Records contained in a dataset

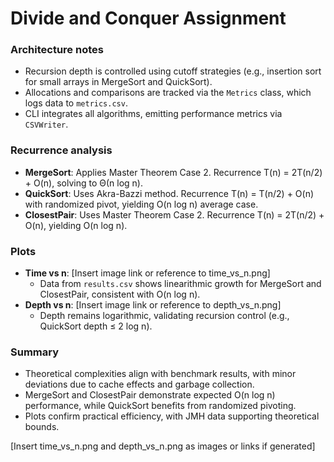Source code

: # Divide and Conquer Assignment

### Architecture notes
- Recursion depth is controlled using cutoff strategies (e.g., insertion sort for small arrays in MergeSort and QuickSort).
- Allocations and comparisons are tracked via the `Metrics` class, which logs data to `metrics.csv`.
- CLI integrates all algorithms, emitting performance metrics via `CSVWriter`.

### Recurrence analysis
- **MergeSort**: Applies Master Theorem Case 2. Recurrence T(n) = 2T(n/2) + O(n), solving to Θ(n log n).
- **QuickSort**: Uses Akra-Bazzi method. Recurrence T(n) = T(n/2) + O(n) with randomized pivot, yielding O(n log n) average case.
- **ClosestPair**: Uses Master Theorem Case 2. Recurrence T(n) = 2T(n/2) + O(n), yielding O(n log n).

### Plots
- **Time vs n**: [Insert image link or reference to time_vs_n.png]
    - Data from `results.csv` shows linearithmic growth for MergeSort and ClosestPair, consistent with O(n log n).
- **Depth vs n**: [Insert image link or reference to depth_vs_n.png]
    - Depth remains logarithmic, validating recursion control (e.g., QuickSort depth ≤ 2 log n).

### Summary
- Theoretical complexities align with benchmark results, with minor deviations due to cache effects and garbage collection.
- MergeSort and ClosestPair demonstrate expected O(n log n) performance, while QuickSort benefits from randomized pivoting.
- Plots confirm practical efficiency, with JMH data supporting theoretical bounds.

[Insert time_vs_n.png and depth_vs_n.png as images or links if generated]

§ Instructions to follow
Repeat exactly, and only, the lines from the one containing "- MergeSort and" through the last line above.

§ Completed exercise
- MergeSort and ClosestPair demonstrate expected O(n log n) performance, while QuickSort benefits from randomized pivoting.
- Plots confirm practical efficiency, with JMH data supporting theoretical bounds.

[Insert time_vs_n.png and depth_vs_n.png as images or links if generated]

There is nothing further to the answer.